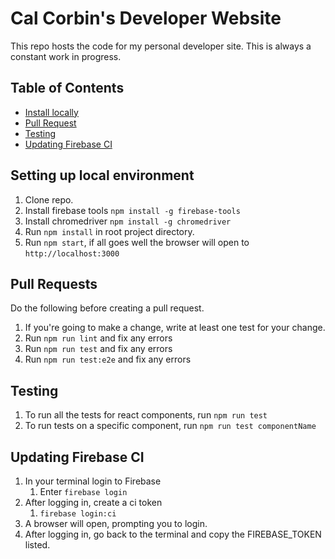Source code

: # Cal Corbin's Developer Website

This repo hosts the code for my personal developer site. This is always a constant work in progress.

## Table of Contents
- [Install locally](#setting-up-local-environment)
- [Pull Request](#pull-requests)
- [Testing](#testing)
- [Updating Firebase CI](#updating-firebase-ci)

## Setting up local environment

1. Clone repo.
2. Install firebase tools `npm install -g firebase-tools`
3. Install chromedriver `npm install -g chromedriver`
4. Run `npm install` in root project directory.
5. Run `npm start`, if all goes well the browser will open to `http://localhost:3000`

## Pull Requests

Do the following before creating a pull request.
1. If you're going to make a change, write at least one test for your change.
2. Run `npm run lint` and fix any errors
3. Run `npm run test` and fix any errors
4. Run `npm run test:e2e` and fix any errors

## Testing

1. To run all the tests for react components, run `npm run test`
2. To run tests on a specific component, run `npm run test componentName`

## Updating Firebase CI

1. In your terminal login to Firebase
   1. Enter `firebase login`
2. After logging in, create a ci token
   1. `firebase login:ci`
3. A browser will open, prompting you to login.
4. After logging in, go back to the terminal and copy the FIREBASE_TOKEN listed.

----------------

▸ What is required
From the line holding "2. After logging in, create a ci token" through the last line above, reproduce each line exactly and add nothing.

▸ Answer to the exercise
2. After logging in, create a ci token
   1. `firebase login:ci`
3. A browser will open, prompting you to login.
4. After logging in, go back to the terminal and copy the FIREBASE_TOKEN listed.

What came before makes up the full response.